> **Work order**
Which lines in the records below contain the word "Glutanimate"? Copy each one.

Items from a dataset
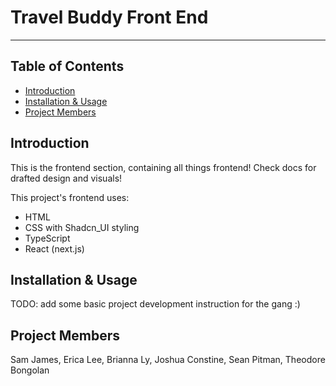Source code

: # Travel Buddy Front End

---

## Table of Contents

- [Introduction](#introduction)
- [Installation & Usage](#installation-&-usage)
- [Project Members](#project-members)

## Introduction

This is the frontend section, containing all things frontend! Check docs for drafted design and visuals!

This project's frontend uses:
- HTML
- CSS with Shadcn_UI styling
- TypeScript
- React (next.js)

## Installation & Usage

TODO: add some basic project development instruction for the gang :)

## Project Members

Sam James, Erica Lee, Brianna Ly, Joshua Constine, Sean Pitman, Theodore Bongolan
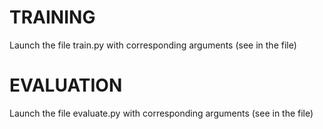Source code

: # TRAINING
Launch the file train.py with corresponding arguments (see in the file)

# EVALUATION
Launch the file evaluate.py with corresponding arguments (see in the file)
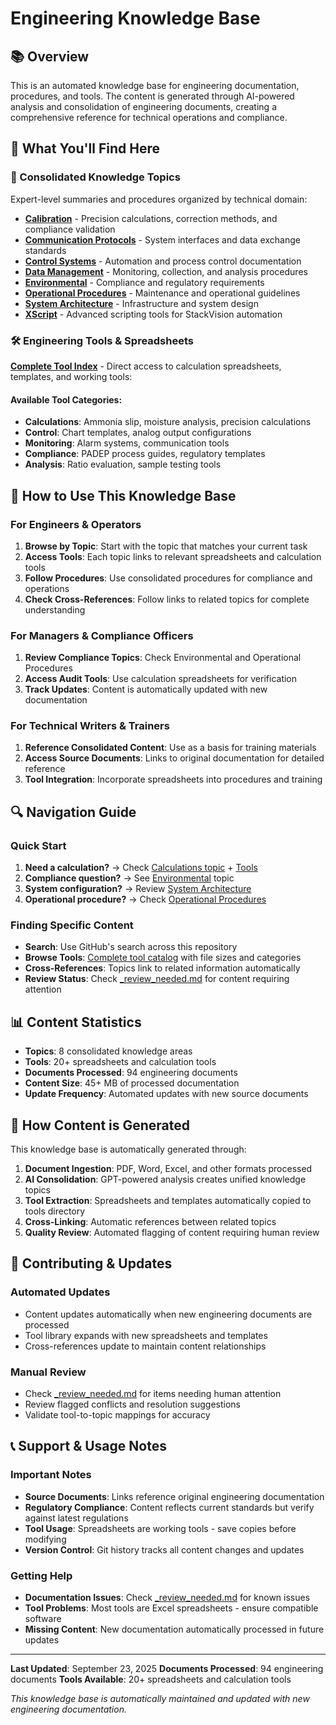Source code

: # Engineering Knowledge Base

## 📚 Overview

This is an automated knowledge base for engineering documentation, procedures, and tools. The content is generated through AI-powered analysis and consolidation of engineering documents, creating a comprehensive reference for technical operations and compliance.

## 🎯 What You'll Find Here

### 📖 Consolidated Knowledge Topics
Expert-level summaries and procedures organized by technical domain:
- **[Calibration](topics/Calibration.md)** - Precision calculations, correction methods, and compliance validation
- **[Communication Protocols](topics/Communication_Protocols.md)** - System interfaces and data exchange standards
- **[Control Systems](topics/Control_Systems.md)** - Automation and process control documentation
- **[Data Management](topics/Data_Management.md)** - Monitoring, collection, and analysis procedures
- **[Environmental](topics/Environmental.md)** - Compliance and regulatory requirements
- **[Operational Procedures](topics/Operational_Procedures.md)** - Maintenance and operational guidelines
- **[System Architecture](topics/System_Architecture.md)** - Infrastructure and system design
- **[XScript](topics/XScript.md)** - Advanced scripting tools for StackVision automation

### 🛠️ Engineering Tools & Spreadsheets
**[Complete Tool Index](tools/README.md)** - Direct access to calculation spreadsheets, templates, and working tools:

#### Available Tool Categories:
- **Calculations**: Ammonia slip, moisture analysis, precision calculations
- **Control**: Chart templates, analog output configurations
- **Monitoring**: Alarm systems, communication tools
- **Compliance**: PADEP process guides, regulatory templates
- **Analysis**: Ratio evaluation, sample testing tools

## 🚀 How to Use This Knowledge Base

### For Engineers & Operators
1. **Browse by Topic**: Start with the topic that matches your current task
2. **Access Tools**: Each topic links to relevant spreadsheets and calculation tools
3. **Follow Procedures**: Use consolidated procedures for compliance and operations
4. **Check Cross-References**: Follow links to related topics for complete understanding

### For Managers & Compliance Officers
1. **Review Compliance Topics**: Check Environmental and Operational Procedures
2. **Access Audit Tools**: Use calculation spreadsheets for verification
3. **Track Updates**: Content is automatically updated with new documentation

### For Technical Writers & Trainers
1. **Reference Consolidated Content**: Use as a basis for training materials
2. **Access Source Documents**: Links to original documentation for detailed reference
3. **Tool Integration**: Incorporate spreadsheets into procedures and training

## 🔍 Navigation Guide

### Quick Start
1. **Need a calculation?** → Check [Calculations topic](topics/Calibration.md) + [Tools](tools/README.md)
2. **Compliance question?** → See [Environmental](topics/Environmental.md) topic
3. **System configuration?** → Review [System Architecture](topics/System_Architecture.md)
4. **Operational procedure?** → Check [Operational Procedures](topics/Operational_Procedures.md)

### Finding Specific Content
- **Search**: Use GitHub's search across this repository
- **Browse Tools**: [Complete tool catalog](tools/README.md) with file sizes and categories
- **Cross-References**: Topics link to related information automatically
- **Review Status**: Check [_review_needed.md](_review_needed.md) for content requiring attention

## 📊 Content Statistics

- **Topics**: 8 consolidated knowledge areas
- **Tools**: 20+ spreadsheets and calculation tools
- **Documents Processed**: 94 engineering documents
- **Content Size**: 45+ MB of processed documentation
- **Update Frequency**: Automated updates with new source documents

## 🤖 How Content is Generated

This knowledge base is automatically generated through:
1. **Document Ingestion**: PDF, Word, Excel, and other formats processed
2. **AI Consolidation**: GPT-powered analysis creates unified knowledge topics
3. **Tool Extraction**: Spreadsheets and templates automatically copied to tools directory
4. **Cross-Linking**: Automatic references between related topics
5. **Quality Review**: Automated flagging of content requiring human review

## 📝 Contributing & Updates

### Automated Updates
- Content updates automatically when new engineering documents are processed
- Tool library expands with new spreadsheets and templates
- Cross-references update to maintain content relationships

### Manual Review
- Check [_review_needed.md](_review_needed.md) for items needing human attention
- Review flagged conflicts and resolution suggestions
- Validate tool-to-topic mappings for accuracy

## 📞 Support & Usage Notes

### Important Notes
- **Source Documents**: Links reference original engineering documentation
- **Regulatory Compliance**: Content reflects current standards but verify against latest regulations
- **Tool Usage**: Spreadsheets are working tools - save copies before modifying
- **Version Control**: Git history tracks all content changes and updates

### Getting Help
- **Documentation Issues**: Check [_review_needed.md](_review_needed.md) for known issues
- **Tool Problems**: Most tools are Excel spreadsheets - ensure compatible software
- **Missing Content**: New documentation automatically processed in future updates

---

**Last Updated**: September 23, 2025
**Documents Processed**: 94 engineering documents
**Tools Available**: 20+ spreadsheets and calculation tools

*This knowledge base is automatically maintained and updated with new engineering documentation.*

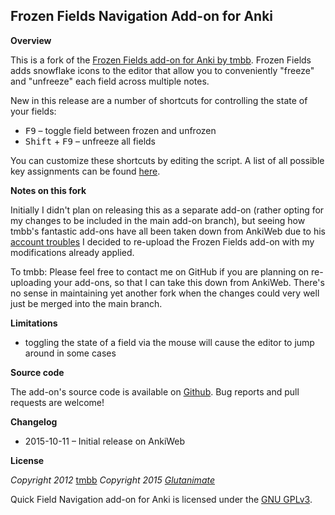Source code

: ## Frozen Fields Navigation Add-on for Anki

**Overview**

This is a fork of the [Frozen Fields add-on for Anki by tmbb](https://github.com/tmbb/FrozenFields). Frozen Fields adds snowflake icons to the editor that allow you to conveniently "freeze" and "unfreeze" each field across multiple notes.

New in this release are a number of shortcuts for controlling the state of your fields:

- <kbd>F9</kbd> – toggle field between frozen and unfrozen
- <kbd>Shift</kbd> + <kbd>F9</kbd> – unfreeze all fields

You can customize these shortcuts by editing the script. A list of all possible key assignments can be found [here](http://pyqt.sourceforge.net/Docs/PyQt4/qt.html#Key-enum).

**Notes on this fork**

Initially I didn't plan on releasing this as a separate add-on (rather opting for my changes to be included in the main add-on branch), but seeing how tmbb's fantastic add-ons have all been taken down from AnkiWeb due to his [account troubles](https://anki.tenderapp.com/discussions/add-ons/4950-my-addons-have-become-unavailable-after-account-removal) I decided to re-upload the Frozen Fields add-on with my modifications already applied.

To tmbb: Please feel free to contact me on GitHub if you are planning on re-uploading your add-ons, so that I can take this down from AnkiWeb. There's no sense in maintaining yet another fork when the changes could very well just be merged into the main branch.

**Limitations**

- toggling the state of a field via the mouse will cause the editor to jump around in some cases

**Source code**

The add-on's source code is available on [Github](https://github.com/Glutanimate/FrozenFields). Bug reports and pull requests are welcome!

**Changelog**

- 2015-10-11 – Initial release on AnkiWeb

**License**

*Copyright 2012* [tmbb](https://github.com/tmbb)
*Copyright 2015 [Glutanimate](https://github.com/Glutanimate)*

Quick Field Navigation add-on for Anki is licensed under the [GNU GPLv3](http://www.gnu.de/documents/gpl-3.0.en.html).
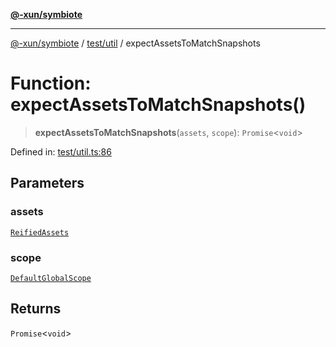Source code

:[**@-xun/symbiote**](../../../README.md)

***

[@-xun/symbiote](../../../README.md) / [test/util](../README.md) / expectAssetsToMatchSnapshots

# Function: expectAssetsToMatchSnapshots()

> **expectAssetsToMatchSnapshots**(`assets`, `scope`): `Promise`\<`void`\>

Defined in: [test/util.ts:86](https://github.com/Xunnamius/symbiote/blob/feca973a0a29b4194f5e9720a5df04c799f6fa94/test/util.ts#L86)

## Parameters

### assets

[`ReifiedAssets`](../../../src/assets/type-aliases/ReifiedAssets.md)

### scope

[`DefaultGlobalScope`](../../../src/configure/enumerations/DefaultGlobalScope.md)

## Returns

`Promise`\<`void`\>
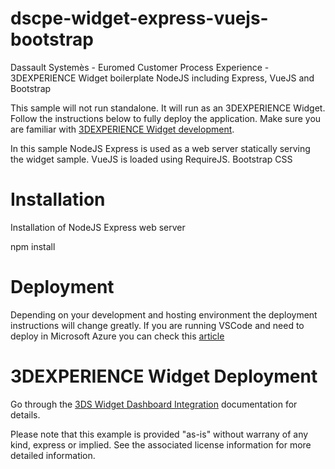 # dscpe-widget-express-vuejs-bootstrap
Dassault Systemès - Euromed Customer Process Experience - 3DEXPERIENCE Widget boilerplate NodeJS including Express, VueJS and Bootstrap

This sample will not run standalone. It will run as an 3DEXPERIENCE Widget. Follow the instructions below to fully deploy the application. Make sure you are familiar with [3DEXPERIENCE Widget development](https://media.3ds.com/support/documentation/developer/R2021x/en/DSDoc.htm?show=CAAWebAppsJSRoot/CAATcWebAppsJSRootToc.htm).

In this sample NodeJS Express is used as a web server statically serving the widget sample.
VueJS is loaded using RequireJS.
Bootstrap CSS

# Installation
Installation of NodeJS Express web server

npm install

# Deployment
Depending on your development and hosting environment the deployment instructions will change greatly. If you are running VSCode and need to deploy in Microsoft Azure you can check this [article](https://docs.microsoft.com/en-us/azure/developer/javascript/tutorial/deploy-nodejs-azure-app-service-with-visual-studio-code)
# 3DEXPERIENCE Widget Deployment

Go through the [3DS Widget Dashboard Integration](https://media.3ds.com/support/documentation/developer/R2021x/en/DSDoc.htm?show=CAAWebAppsJSRoot/CAAWebAppsTaWidgetIntegration.htm) documentation for details.

Please note that this example is provided "as-is" without warrany of any kind, express or implied. See the associated license information for more detailed information.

> **Answer box**
The add-on's source code is available on [Github](https://github.com/Glutanimate/FrozenFields). Bug reports and pull requests are welcome!
*Copyright 2015 [Glutanimate](https://github.com/Glutanimate)*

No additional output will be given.